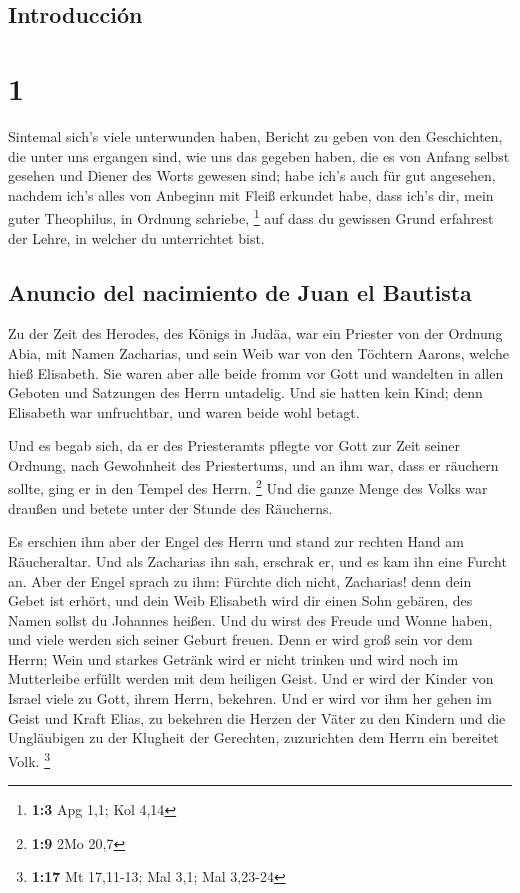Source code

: \hypertarget{introducciuxf3n}{%
\subsection{Introducción}\label{introducciuxf3n}}

\hypertarget{section}{%
\section{1}\label{section}}

 Sintemal sich's viele unterwunden haben, Bericht zu geben
von den Geschichten, die unter uns ergangen sind,  wie uns
das gegeben haben, die es von Anfang selbst gesehen und Diener des Worts
gewesen sind;  habe ich's auch für gut angesehen, nachdem
ich's alles von Anbeginn mit Fleiß erkundet habe, dass ich's dir, mein
guter Theophilus, in Ordnung schriebe, \footnote{\textbf{1:3} Apg 1,1;
  Kol 4,14}  auf dass du gewissen Grund erfahrest der
Lehre, in welcher du unterrichtet bist.

\hypertarget{anuncio-del-nacimiento-de-juan-el-bautista}{%
\subsection{Anuncio del nacimiento de Juan el
Bautista}\label{anuncio-del-nacimiento-de-juan-el-bautista}}

 Zu der Zeit des Herodes, des Königs in Judäa, war ein
Priester von der Ordnung Abia, mit Namen Zacharias, und sein Weib war
von den Töchtern Aarons, welche hieß Elisabeth.  Sie waren
aber alle beide fromm vor Gott und wandelten in allen Geboten und
Satzungen des Herrn untadelig.  Und sie hatten kein Kind;
denn Elisabeth war unfruchtbar, und waren beide wohl betagt.

 Und es begab sich, da er des Priesteramts pflegte vor
Gott zur Zeit seiner Ordnung,  nach Gewohnheit des
Priestertums, und an ihm war, dass er räuchern sollte, ging er in den
Tempel des Herrn. \footnote{\textbf{1:9} 2Mo 20,7}  Und
die ganze Menge des Volks war draußen und betete unter der Stunde des
Räucherns.

 Es erschien ihm aber der Engel des Herrn und stand zur
rechten Hand am Räucheraltar.  Und als Zacharias ihn sah,
erschrak er, und es kam ihn eine Furcht an.  Aber der
Engel sprach zu ihm: Fürchte dich nicht, Zacharias! denn dein Gebet ist
erhört, und dein Weib Elisabeth wird dir einen Sohn gebären, des Namen
sollst du Johannes heißen.  Und du wirst des Freude und
Wonne haben, und viele werden sich seiner Geburt freuen. 
Denn er wird groß sein vor dem Herrn; Wein und starkes Getränk wird er
nicht trinken und wird noch im Mutterleibe erfüllt werden mit dem
heiligen Geist.  Und er wird der Kinder von Israel viele
zu Gott, ihrem Herrn, bekehren.  Und er wird vor ihm her
gehen im Geist und Kraft Elias, zu bekehren die Herzen der Väter zu den
Kindern und die Ungläubigen zu der Klugheit der Gerechten, zuzurichten
dem Herrn ein bereitet Volk. \footnote{\textbf{1:17} Mt 17,11-13; Mal
  3,1; Mal 3,23-24}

◆ ◆ ◆ ◆

Return only the lines between the one holding "rechten Hand am" and the one holding "Denn er wird", inclusive, exactly as they appear above.

* _Exercise result_
rechten Hand am Räucheraltar.  Und als Zacharias ihn sah,
erschrak er, und es kam ihn eine Furcht an.  Aber der
Engel sprach zu ihm: Fürchte dich nicht, Zacharias! denn dein Gebet ist
erhört, und dein Weib Elisabeth wird dir einen Sohn gebären, des Namen
sollst du Johannes heißen.  Und du wirst des Freude und
Wonne haben, und viele werden sich seiner Geburt freuen. 
Denn er wird groß sein vor dem Herrn; Wein und starkes Getränk wird er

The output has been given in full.